Detailed Explanation of Garbage Collection Mechanism and Algorithms in Java

Detailed Explanation of Garbage Collection Mechanism and Algorithms in Java

Knowledge Point Description:
Java Garbage Collection (GC) is the core mechanism of JVM's automatic memory management, responsible for automatically reclaiming memory space occupied by objects that are no longer in use. Developers do not need to manually release memory, which avoids issues such as memory leaks and dangling pointers. This knowledge point will delve into the working principles of GC, core algorithms, and related concepts.

1. Why is Garbage Collection Needed?

  1. Drawbacks of Manual Memory Management: In C/C++, developers need to manually call malloc/free or new/delete to manage memory, which easily leads to the following problems:
    • Memory Leak: Forgetting to release memory, leading to memory exhaustion.
    • Dangling Pointer: Accessing freed memory by mistake after freeing memory without nullifying the pointer.
  2. Java's Solution: The JVM has a built-in garbage collector that automatically identifies and reclaims unused objects, reducing programming complexity.

2. How to Determine if an Object is Garbage?
The prerequisite for garbage collection is accurately judging whether an object is "alive." There are two commonly used methods:

  1. Reference Counting:

    • Principle: Each object maintains a reference counter. The counter increments by 1 when referenced and decrements by 1 when the reference becomes invalid. The object is considered garbage when the counter is 0.
    • Drawback: Cannot solve circular reference problems (e.g., object A references B, B references A, but when there are no external references, the counters are still not 0).
    • Java does not use this method.
  2. Reachability Analysis:

    • Principle: Starting from a set of root objects called "GC Roots," traverse the reference chains. If there is no path connecting an object to any GC Root, it is determined to be garbage.
    • GC Roots include:
      • Objects referenced by the virtual machine stack (local variable table in stack frames).
      • Objects referenced by static properties in the method area.
      • Objects referenced by constants in the method area.
      • Objects referenced by JNI (i.e., Native methods) in the native method stack.

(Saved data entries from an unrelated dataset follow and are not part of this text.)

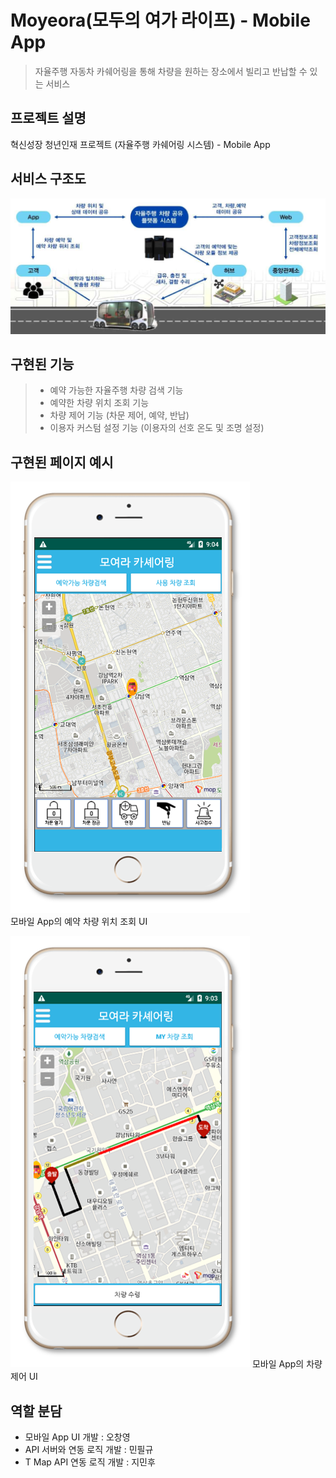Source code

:# Moyeora(모두의 여가 라이프) - Mobile App
> 자율주행 자동차 카쉐어링을 통해 차량을 원하는 장소에서 빌리고 반납할 수 있는 서비스

## 프로젝트 설명
혁신성장 청년인재 프로젝트 (자율주행 카쉐어링 시스템) - Mobile App

## 서비스 구조도
![architecture](./image/architecture.jpg)

## 구현된 기능
> - 예약 가능한 자율주행 차량 검색 기능
> - 예약한 차량 위치 조회 기능
> - 차량 제어 기능 (차문 제어, 예약, 반납)
> - 이용자 커스텀 설정 기능 (이용자의 선호 온도 및 조명 설정)

## 구현된 페이지 예시
![ControlCar](./image/ControlCar.png)                   
모바일 App의 예약 차량 위치 조회 UI                       

![ReservedCarLocation](./image/ReservedCarLocation.png)
모바일 App의 차량 제어 UI

## 역할 분담
* 모바일 App UI 개발 : 오창영
* API 서버와 연동 로직 개발 : 민필규
* T Map API 연동 로직 개발 : 지민후








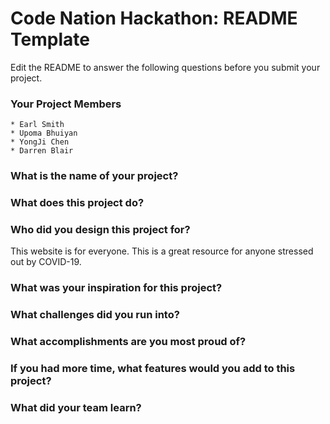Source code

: # Code Nation Hackathon: README Template

Edit the README to answer the following questions before you submit your project.

### Your Project Members
    * Earl Smith
    * Upoma Bhuiyan
    * YongJi Chen
    * Darren Blair

### What is the name of your project?    

### What does this project do?

### Who did you design this project for?
This website is for everyone. This is a great resource for anyone stressed out by COVID-19. 
### What was your inspiration for this project?

### What challenges did you run into?

### What accomplishments are you most proud of?

### If you had more time, what features would you add to this project?

### What did your team learn?
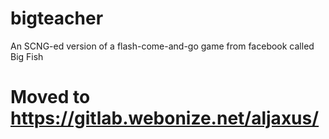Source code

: # bigteacher
An SCNG-ed version of a flash-come-and-go game from facebook called Big Fish

# Moved to https://gitlab.webonize.net/aljaxus/
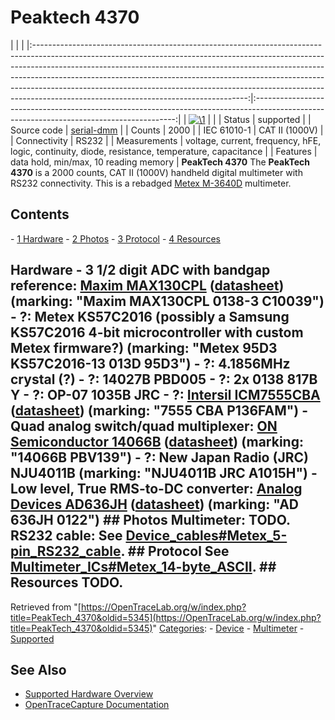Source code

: # Peaktech 4370

| | | |:-----------------------------------------------------------------------------------------------------------------------------------------------------------------------------------------------------------------------------------------------------------------------------------------------------------------------------------------------------------------------------------------------------------------------------------------------------------:|:----------------------------------------------------------------------------------------------------------------------------------------:| | [![\1](../../assets/hardware/general/\2)](./File:Peaktech_4370_device_front.png.html) | | | Status | supported | | Source code | [serial-dmm](http://github.com/OpenTraceLab/?p=OpenTraceCapture.git;a=tree;f=src/hardware/serial-dmm) | | Counts | 2000 | | IEC 61010-1 | CAT II (1000V) | | Connectivity | RS232 | | Measurements | voltage, current, frequency, hFE, logic, continuity, diode, resistance, temperature, capacitance | | Features | data hold, min/max, 10 reading memory | **PeakTech 4370** The **PeakTech 4370** is a 2000 counts, CAT II (1000V) handheld digital multimeter with RS232 connectivity. This is a rebadged [Metex M-3640D](http://web.archive.org/web/20090221062108/http://imetex.com/html/product/product_model_detail.asp?idx=19) multimeter. 
## Contents 
\- [1 Hardware](PeakTech_4370.html#Hardware) \- [2 Photos](PeakTech_4370.html#Photos) \- [3 Protocol](PeakTech_4370.html#Protocol) \- [4 Resources](PeakTech_4370.html#Resources) 
## Hardware \- **3 1/2 digit ADC with bandgap reference**: [Maxim MAX130CPL](http://www.maxim-ic.com/datasheet/index.mvp/id/1288) ([datasheet](http://datasheets.maxim-ic.com/en/ds/MAX130-MAX131.pdf)) (marking: "Maxim MAX130CPL 0138-3 C10039") \- **?**: Metex KS57C2016 (possibly a Samsung KS57C2016 4-bit microcontroller with custom Metex firmware?) (marking: "Metex 95D3 KS57C2016-13 013D 95D3") \- **?**: 4.1856MHz crystal (?) \- **?**: 14027B PBD005 \- **?**: 2x 0138 817B Y \- **?**: OP-07 1035B JRC \- **?**: [Intersil ICM7555CBA](http://www.intersil.com/content/intersil/en/products/timing-and-digital/counters-time-base-ics/counter-time-base-ics/ICM7555.html) ([datasheet](http://www.intersil.com/content/dam/Intersil/documents/fn28/fn2867.pdf)) (marking: "7555 CBA P136FAM") \- **Quad analog switch/quad multiplexer**: [ON Semiconductor 14066B](http://www.onsemi.com/PowerSolutions/product.do?id=MC14066B) ([datasheet](http://www.onsemi.com/pub/Collateral/MC14066B-D.PDF)) (marking: "14066B PBV139") \- **?**: New Japan Radio (JRC) NJU4011B (marking: "NJU4011B JRC A1015H") \- **Low level, True RMS-to-DC converter**: [Analog Devices AD636JH](http://www.analog.com/en/special-linear-functions/rms-to-dc-converters/ad636/products/product.html) ([datasheet](http://www.analog.com/static/imported-files/data_sheets/AD636.pdf)) (marking: "AD 636JH 0122") ## Photos **Multimeter**: TODO. **RS232 cable:** See [Device_cables#Metex_5-pin_RS232_cable](Device_cables.html#Metex_5-pin_RS232_cable "Device cables"). ## Protocol See [Multimeter_ICs#Metex_14-byte_ASCII](Multimeter_ICs.html#Metex_14-byte_ASCII "Multimeter ICs"). ## Resources TODO. 
Retrieved from "[https://OpenTraceLab.org/w/index.php?title=PeakTech_4370&oldid=5345](https://OpenTraceLab.org/w/index.php?title=PeakTech_4370&oldid=5345)" 
[Categories](specialcategories-specialcategories.md): \- [Device](./Category:Device.html "Category:Device") \- [Multimeter](./Category:Multimeter.html "Category:Multimeter") \- [Supported](./Category:Supported.html "Category:Supported")

## See Also
- [Supported Hardware Overview](../supported-hardware.md)
- [OpenTraceCapture Documentation](../../opentracecapture/overview.md)
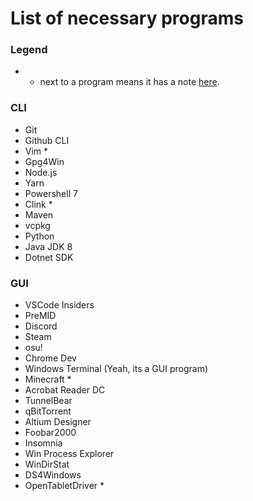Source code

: # List of necessary programs

### Legend

- * next to a program means it has a note [here](./NOTES.md).

### CLI

- Git
- Github CLI
- Vim *
- Gpg4Win
- Node.js
- Yarn
- Powershell 7
- Clink *
- Maven
- vcpkg
- Python
- Java JDK 8
- Dotnet SDK

### GUI

- VSCode Insiders
- PreMID
- Discord
- Steam
- osu!
- Chrome Dev
- Windows Terminal (Yeah, its a GUI program) 
- Minecraft *
- Acrobat Reader DC
- TunnelBear
- qBitTorrent
- Altium Designer
- Foobar2000
- Insomnia
- Win Process Explorer
- WinDirStat
- DS4Windows
- OpenTabletDriver *
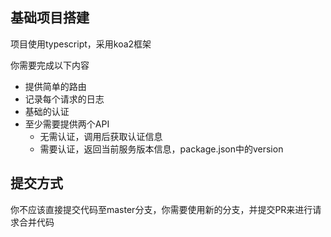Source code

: 
## 基础项目搭建

项目使用typescript，采用koa2框架

你需要完成以下内容

- 提供简单的路由
- 记录每个请求的日志
- 基础的认证
- 至少需要提供两个API
    + 无需认证，调用后获取认证信息
    + 需要认证，返回当前服务版本信息，package.json中的version


## 提交方式

你不应该直接提交代码至master分支，你需要使用新的分支，并提交PR来进行请求合并代码

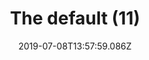 ---
title: The default (11)
date: 2019-07-08T13:57:59.086Z
year: 2019
dateCreated: 2019-01-01
tags:
  - painting
  - theDefault
coverImage: /images/uploads/iriee_zamble-the_default-11.jpg
material: Acrylic on canvas
dimensions: 50 x 35 cm
---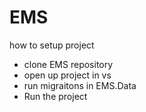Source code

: # EMS
how to setup project
- clone EMS repository
- open up project in vs
- run migraitons in EMS.Data
- Run the project
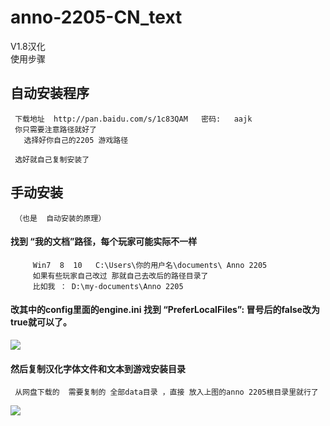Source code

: # anno-2205-CN_text
V1.8汉化  
使用步骤

## 自动安装程序
     下载地址  http://pan.baidu.com/s/1c83QAM   密码:   aajk
     你只需要注意路径就好了
       选择好你自己的2205 游戏路径
        
     选好就自己复制安装了
## 手动安装
     （也是  自动安装的原理）
#### 找到 “我的文档”路径，每个玩家可能实际不一样 
         Win7  8  10   C:\Users\你的用户名\documents\ Anno 2205
         如果有些玩家自己改过 那就自己去改后的路径目录了 
         比如我 ： D:\my-documents\Anno 2205

#### 改其中的config里面的engine.ini  找到  “PreferLocalFiles”:  冒号后的false改为 true就可以了。
  ![](http://i.imgur.com/cUVU57n.png)
#### 然后复制汉化字体文件和文本到游戏安装目录
     从网盘下载的  需要复制的 全部data目录 ，直接 放入上图的anno 2205根目录里就行了

  ![](http://i.imgur.com/jJVzjoJ.png)
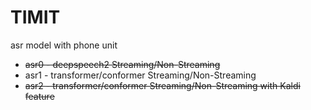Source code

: # TIMIT

asr model with phone unit

* ~~asr0 - deepspeech2 Streaming/Non-Streaming~~
* asr1 - transformer/conformer Streaming/Non-Streaming
* ~~asr2 - transformer/conformer Streaming/Non-Streaming with Kaldi feature~~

3. Detailed Explanation of Garbage Collection Algorithms

  1. Mark-Sweep:

    • Steps:
      1. Marking Phase: Starting from GC Roots, traverse and mark all reachable objects.
      2. Sweeping Phase: Reclaim the memory occupied by unmarked objects.
    • Drawbacks:
      • Efficiency Issue: The marking and sweeping processes are not highly efficient.
      • Space Issue: Generates memory fragmentation, making it impossible to allocate large objects.
  2. Copying:

    • Principle: Divide memory into two halves (From space and To space), using only one half at a time. During garbage collection, copy live objects to the other half of memory, then clear the current memory.
    • Advantage: Avoids memory fragmentation.
    • Disadvantage: Memory utilization is only 50%.
    • Application Scenario: The Survivor area in the Java Young Generation.
  3. Mark-Compact:

    • Steps:
      1. Marking Phase: Same as Mark-Sweep, marking all reachable objects.
      2. Compaction Phase: Move live objects towards one end of memory, then clean up the memory beyond the boundary.
    • Advantage: Avoids fragmentation, suitable for the Old Generation.
    • Disadvantage: Higher cost of moving objects.
  4. Generational Collection (Core strategy in practical applications):

    • Core Idea: Divide the heap memory into the Young Generation and the Old Generation based on object life cycles.
    • Young Generation:
      • Characteristics: Low object survival rate, frequent Minor GC occurrences.
      • Partitions: Eden space, Survivor0 (S0), Survivor1 (S1).
      • Process:
        1. New objects are first allocated in the Eden space.
        2. When the Eden space is full, a Minor GC is triggered, copying live objects to S0.
        3. In the next Minor GC, live objects from Eden and S0 are copied to S1 (clearing Eden and S0).
        4. Each time an object survives a Minor GC, its age increases by 1. When the age reaches a threshold (default 15), it is promoted to the Old Generation.
    • Old Generation:
      • Characteristics: High object survival rate, uses Mark-Compact or Mark-Sweep algorithms.
      • Trigger Condition: When the Old Generation space is insufficient, a Full GC (reclaiming the entire heap) is triggered.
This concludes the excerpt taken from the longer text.